Personal information
- Born: November 23, 1994 (age 31) Las Vegas, Nevada, U.S.
- Listed height: 6 ft 4 in (1.93 m)
- Listed weight: 180 lb (82 kg)

Career information
- High school: Desert Pines (Las Vegas, Nevada)
- College: USC (2013–2016)
- NBA draft: 2016: undrafted
- Playing career: 2016–2022
- Position: Point guard

Career history
- 2016–2017: Los Angeles D-Fenders
- 2017: Delaware 87ers
- 2019: Kordall Steelers
- 2021: Woodville Warriors
- 2021–2022: Sanaye Hormozgan

Career highlights
- First-team All-Pac-12 (2016);
- Stats at Basketball Reference

= Julian Jacobs (basketball) =

American basketball player (born 1994)

Julian Marcus Andrew Jacobs (born November 23, 1994) is an American former professional basketball player. He played college basketball for the USC Trojans.

==High school career==
Jacobs attended Desert Pines High School, where he was named the Las Vegas Review-Journal Player of the Year as a senior after averaging 16.2 points, 6.9 rebounds, 5.5 assists and 3.2 steals per game, while leading the Jaguars to a 27–3 record.

==College career==
Jacobs played three seasons for USC. As a junior, he averaged 11.6 points, 5.4 assists, 4.9 rebounds, and 1.2 steals per game and in Pac-12 play, he averaged a conference-leading 5.5 assists per game in his final collegiate season. This earned him first-team All-Pac-12 honors. After his junior season, he declared for the NBA draft.

==Professional career==
After going undrafted in the 2016 NBA draft, Jacobs joined the Indiana Pacers for the 2016 NBA Summer League. On September 1, 2016, he signed with the Los Angeles Lakers, but was waived on October 12 after appearing in two preseason games. On October 30, he was acquired by the Los Angeles D-Fenders of the NBA Development League as an affiliate player of the Lakers.

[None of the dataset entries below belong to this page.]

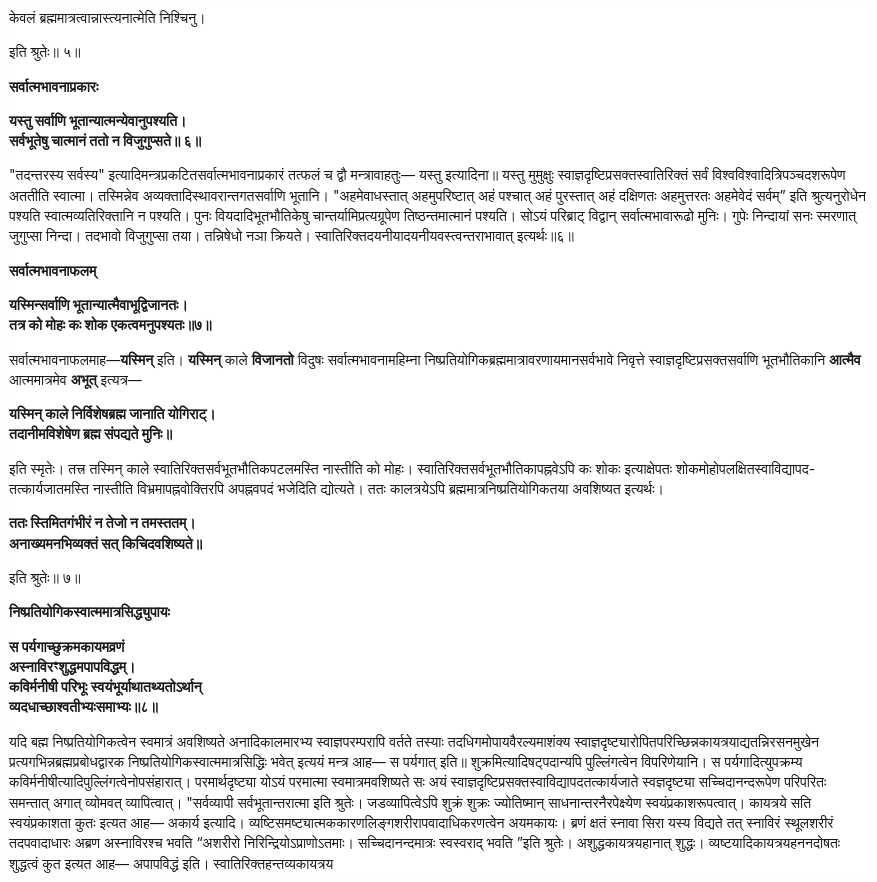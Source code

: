 केवलं ब्रह्ममात्रत्वान्नास्त्यनात्मेति निश्चिनु।

 इति श्रुतेः॥ ५॥

**सर्वात्मभावनाप्रकारः**

**यस्तु सर्वाणि भूतान्यात्मन्येवानुपश्यति।  
सर्वभूतेषु चात्मानं ततो न विजुगुप्सते॥ ६॥**



 "तदन्तरस्य सर्वस्य" इत्यादिमन्त्रप्रकटितसर्वात्मभावनाप्रकारं तत्फलं च द्वौ मन्त्रावाहतुः— यस्तु इत्यादिना॥ यस्तु मुमुक्षुः स्वाज्ञदृष्टिप्रसक्तस्वातिरिक्तं सर्वं विश्वविश्वादित्रिपञ्चदशरूपेण अततीति स्वात्मा। तस्मिन्नेव अव्यक्तादिस्थावरान्तगतसर्वाणि भूतानि। "अहमेवाधस्तात् अहमुपरिष्टात् अहं पश्चात् अहं पुरस्तात् अहं दक्षिणतः अहमुत्तरतः अहमेवेदं सर्वम्” इति श्रुत्यनुरोधेन पश्यति स्वात्मव्यतिरिक्तानि न पश्यति। पुनः वियदादिभूतभौतिकेषु चान्तर्यामिप्रत्यग्रूपेण तिष्ठन्तमात्मानं पश्यति। सोऽयं परिब्राट् विद्वान् सर्वात्मभावारूढो मुनिः। गुपेः निन्दायां सनः स्मरणात् जुगुप्सा निन्दा। तदभावो विजुगुप्सा तया। तन्निषेधो नञा क्रियते। स्वातिरिक्तदयनीयादयनीयवस्त्वन्तराभावात् इत्यर्थः॥६॥

**सर्वात्मभावनाफलम्**

**यस्मिन्सर्वाणि भूतान्यात्मैवाभूद्विजानतः।  
तत्र को मोहः कः शोक एकत्वमनुपश्यतः॥७॥**

 सर्वात्मभावनाफलमाह—**यस्मिन्** इति। **यस्मिन्** काले **विजानतो** विदुषः सर्वात्मभावनामहिम्ना निष्प्रतियोगिकब्रह्ममात्रावरणायमानसर्वभावे निवृत्ते स्वाज्ञदृष्टिप्रसक्तसर्वाणि भूतभौतिकानि **आत्मैव** आत्ममात्रमेव **अभूत्** इत्यत्र—

**यस्मिन् काले निर्विशेषब्रह्म जानाति योगिराट्।  
तदानीमविशेषेण ब्रह्म संपद्यते मुनिः॥**

 इति स्मृतेः। तत्त्र तस्मिन् काले स्वातिरिक्तसर्वभूतभौतिकपटलमस्ति नास्तीति को मोहः। स्वातिरिक्तसर्वभूतभौतिकापह्नवेऽपि कः शोकः इत्याक्षेपतः शोकमोहोपलक्षितस्वाविद्यापद-तत्कार्यजातमस्ति नास्तीति विभ्रमापह्नवोक्तिरपि अपह्नवपदं भजेदिति द्योत्यते। ततः कालत्रयेऽपि ब्रह्ममात्रनिष्प्रतियोगिकतया अवशिष्यत इत्यर्थः।



**ततः स्तिमितगंभीरं न तेजो न तमस्ततम्।  
अनाख्यमनभिव्यक्तं सत् किचिदवशिष्यते॥**

इति श्रुतेः॥ ७॥

**निष्प्रतियोगिकस्वात्ममात्रसिद्ध्युपायः**

**स पर्यगाच्छुक्रमकायमव्रणं  
अस्नाविरꣳशुद्धमपापविद्धम्।  
कविर्मनीषी परिभूः स्वयंभूर्याथातथ्यतोऽर्थान्  
व्यदधाच्छाश्वतीभ्यःसमाभ्यः॥८॥**

 यदि बह्म निष्प्रतियोगिकत्वेन स्वमात्रं अवशिष्यते अनादिकालमारभ्य स्वाज्ञपरम्परापि वर्तते तस्याः तदधिगमोपायवैरल्यमाशंक्य स्वाज्ञदृष्ट्यारोपितपरिच्छिन्नकायत्रयाद्यतन्निरसनमुखेन प्रत्यगभिन्नब्रह्मप्रबोधद्वारक निष्प्रतियोगिकस्वात्ममात्रसिद्धिः भवेत् इत्ययं मन्त्र आह— स पर्यगात् इति॥ शुक्रमित्यादिषट्पदान्यपि पुल्लिंगत्वेन विपरिणेयानि। स पर्यगादित्युपक्रम्य कविर्मनीषीत्यादिपुल्लिंगत्वेनोपसंहारात्। परमार्थदृष्ट्या योऽयं परमात्मा स्वमात्रमवशिष्यते सः अयं स्वाज्ञदृष्टिप्रसक्तस्वाविद्यापदतत्कार्यजाते स्वज्ञदृष्ट्या सच्चिदानन्दरूपेण परिपरितः समन्तात् अगात् व्योमवत् व्यापित्वात्। "सर्वव्यापी सर्वभूतान्तरात्मा इति श्रुतेः। जडव्यापित्वेऽपि शुक्रं शुक्रः ज्योतिष्मान् साधनान्तरनैरपेक्ष्येण स्वयंप्रकाशरूपत्वात्। कायत्रये सति स्वयंप्रकाशता कुतः इत्यत आह— अकार्य इत्यादि। व्यष्टिसमष्ट्यात्मककारणलिङ्गशरीरापवादाधिकरणत्वेन अयमकायः। ब्रणं क्षतं स्नावा सिरा यस्य विद्यते तत् स्नाविरं स्थूलशरीरं तदपवादाधारः अब्रण अस्नाविरश्च भवति “अशरीरो निरिन्द्रियोऽप्राणोऽतमाः। सच्चिदानन्दमात्रः स्वस्वराद् भवति ”इति श्रुतेः। अशुद्धकायत्रयहानात् शुद्धः। व्यष्टयादिकायत्रयहननदोषतः शुद्धत्वं कुत इत्यत आह— अपापविद्धं इति। स्वातिरिक्तहन्तव्यकायत्रय
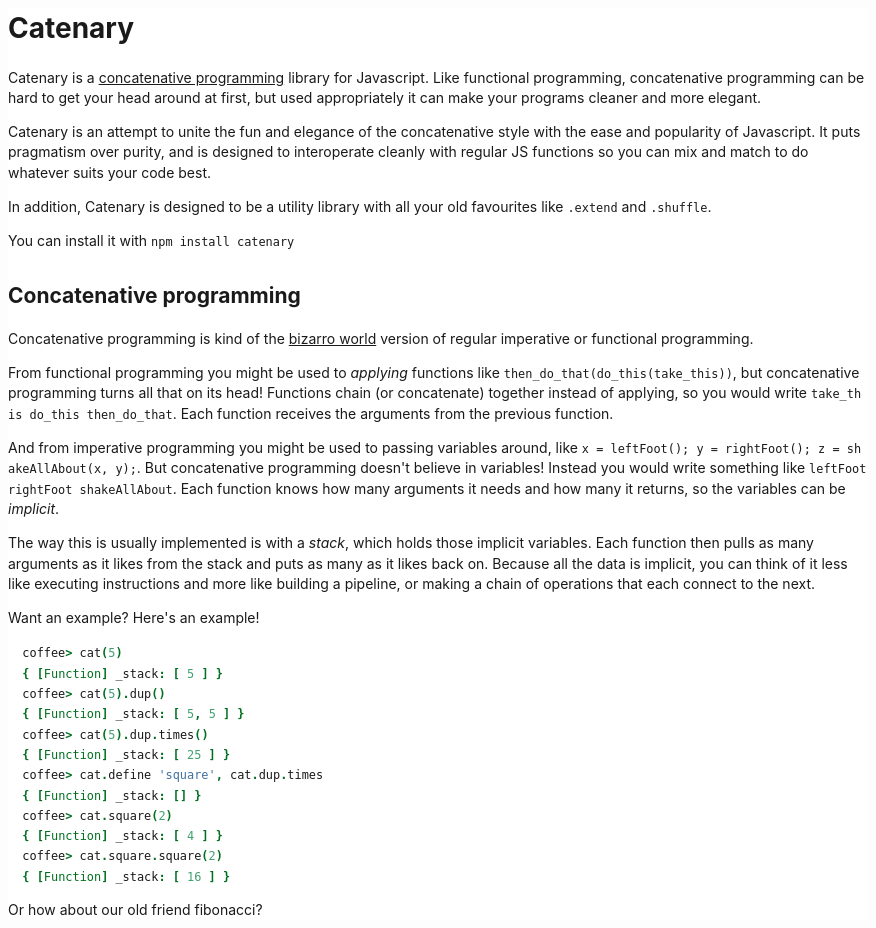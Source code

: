 Catenary
========

Catenary is a [concatenative programming](http://concatenative.org/wiki/view/Concatenative%20language) library for Javascript. Like functional programming, concatenative programming can be hard to get your head around at first, but used appropriately it can make your programs cleaner and more elegant.

Catenary is an attempt to unite the fun and elegance of the concatenative style with the ease and popularity of Javascript. It puts pragmatism over purity, and is designed to interoperate cleanly with regular JS functions so you can mix and match to do whatever suits your code best.

In addition, Catenary is designed to be a utility library with all your old favourites like `.extend` and `.shuffle`.

You can install it with `npm install catenary`

Concatenative programming
-------------------------

Concatenative programming is kind of the [bizarro world](https://www.youtube.com/watch?v=IcjSDZNbOs0) version of regular imperative or functional programming.

From functional programming you might be used to *applying* functions like `then_do_that(do_this(take_this))`, but concatenative programming turns all that on its head! Functions chain (or concatenate) together instead of applying, so you would write `take_this do_this then_do_that`. Each function receives the arguments from the previous function.

And from imperative programming you might be used to passing variables around, like `x = leftFoot(); y = rightFoot(); z = shakeAllAbout(x, y);`. But concatenative programming doesn't believe in variables! Instead you would write something like `leftFoot rightFoot shakeAllAbout`. Each function knows how many arguments it needs and how many it returns, so the variables can be *implicit*.

The way this is usually implemented is with a *stack*, which holds those implicit variables. Each function then pulls as many arguments as it likes from the stack and puts as many as it likes back on. Because all the data is implicit, you can think of it less like executing instructions and more like building a pipeline, or making a chain of operations that each connect to the next.

Want an example? Here's an example!

```coffeescript
  coffee> cat(5)
  { [Function] _stack: [ 5 ] }
  coffee> cat(5).dup()
  { [Function] _stack: [ 5, 5 ] }
  coffee> cat(5).dup.times()
  { [Function] _stack: [ 25 ] }
  coffee> cat.define 'square', cat.dup.times
  { [Function] _stack: [] }
  coffee> cat.square(2)
  { [Function] _stack: [ 4 ] }
  coffee> cat.square.square(2)
  { [Function] _stack: [ 16 ] }
```

Or how about our old friend fibonacci?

On August 23, 2017, Jacobs was selected by the Agua Caliente Clippers in the NBA G League expansion draft.
On March 21, 2021, Jacobs was signed by the Woodville Warriors, Adelaide Australia, to play in the NBL1 Central Conference.

==Personal life==
The son of Julie Sadler and Gary Jacobs, he has six brothers and three sisters. He says his favorite players are Derrick Rose and Rajon Rondo for their style of play.